• [Problem to work on]
Return, from the lines below, each one that includes the word "Response".

• [Source material]
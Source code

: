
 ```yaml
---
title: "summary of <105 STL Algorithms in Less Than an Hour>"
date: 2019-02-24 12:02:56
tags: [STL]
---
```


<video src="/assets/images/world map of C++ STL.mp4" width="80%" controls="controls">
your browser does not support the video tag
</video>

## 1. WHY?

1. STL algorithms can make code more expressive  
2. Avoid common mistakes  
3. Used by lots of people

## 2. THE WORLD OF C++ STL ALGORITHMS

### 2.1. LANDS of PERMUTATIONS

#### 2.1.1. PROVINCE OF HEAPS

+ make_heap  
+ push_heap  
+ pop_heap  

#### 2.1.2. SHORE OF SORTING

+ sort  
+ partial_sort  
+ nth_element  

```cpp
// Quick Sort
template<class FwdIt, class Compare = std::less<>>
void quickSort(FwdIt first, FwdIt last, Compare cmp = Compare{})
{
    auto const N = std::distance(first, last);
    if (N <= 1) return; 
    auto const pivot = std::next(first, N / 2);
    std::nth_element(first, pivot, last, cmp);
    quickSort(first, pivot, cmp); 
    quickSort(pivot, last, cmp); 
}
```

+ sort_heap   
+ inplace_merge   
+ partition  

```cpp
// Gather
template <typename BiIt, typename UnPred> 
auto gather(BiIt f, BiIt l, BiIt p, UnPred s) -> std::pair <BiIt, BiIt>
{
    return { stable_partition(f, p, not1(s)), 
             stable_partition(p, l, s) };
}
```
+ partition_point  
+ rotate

...

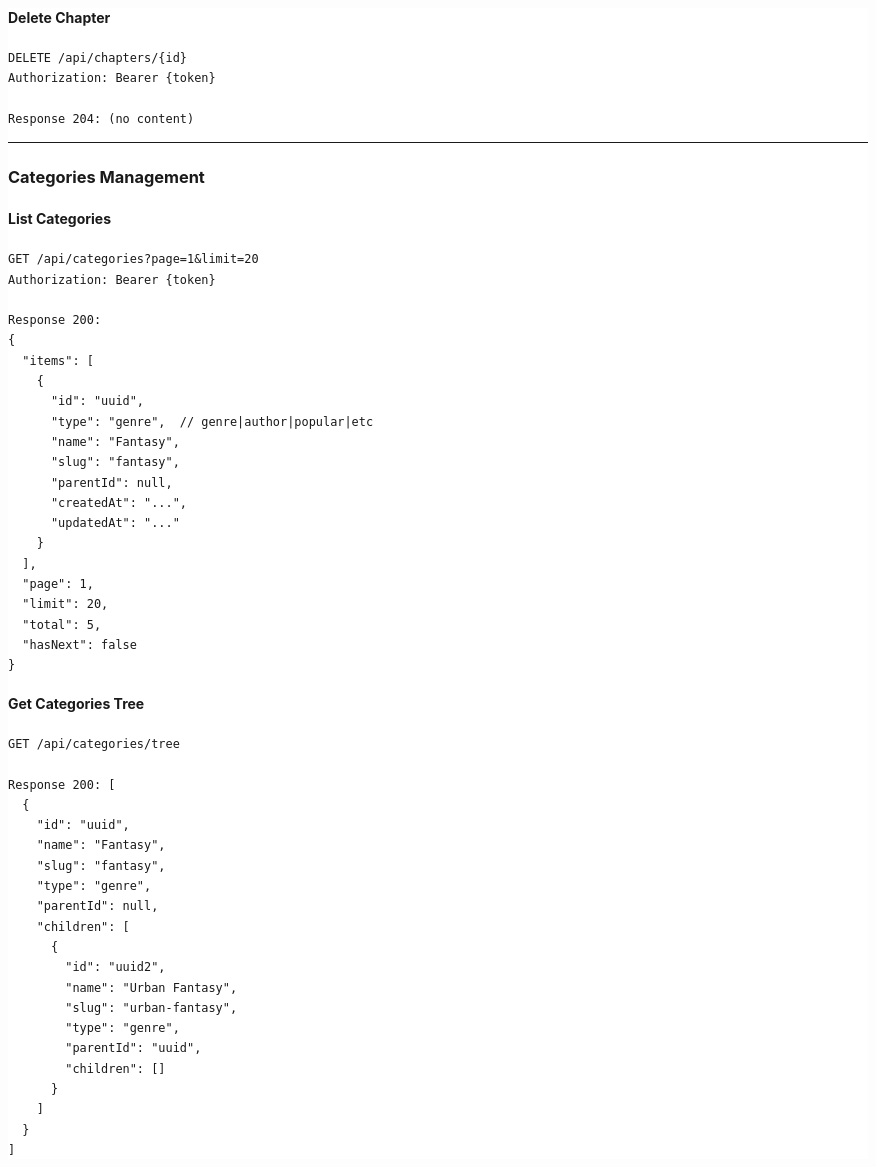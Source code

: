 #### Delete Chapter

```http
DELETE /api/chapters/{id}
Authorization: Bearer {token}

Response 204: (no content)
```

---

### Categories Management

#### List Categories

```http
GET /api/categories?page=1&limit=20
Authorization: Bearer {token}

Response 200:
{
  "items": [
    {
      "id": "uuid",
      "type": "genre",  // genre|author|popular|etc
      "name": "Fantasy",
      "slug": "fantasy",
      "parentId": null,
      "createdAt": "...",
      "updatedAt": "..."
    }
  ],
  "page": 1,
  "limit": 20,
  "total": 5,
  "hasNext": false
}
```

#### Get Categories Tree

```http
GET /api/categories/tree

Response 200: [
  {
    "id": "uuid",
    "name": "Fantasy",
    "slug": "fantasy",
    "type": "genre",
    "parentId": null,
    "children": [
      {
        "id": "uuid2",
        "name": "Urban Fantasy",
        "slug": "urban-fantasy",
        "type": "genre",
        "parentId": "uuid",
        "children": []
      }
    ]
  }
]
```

• [Task output]
Response 204: (no content)
Response 200:
Response 200: [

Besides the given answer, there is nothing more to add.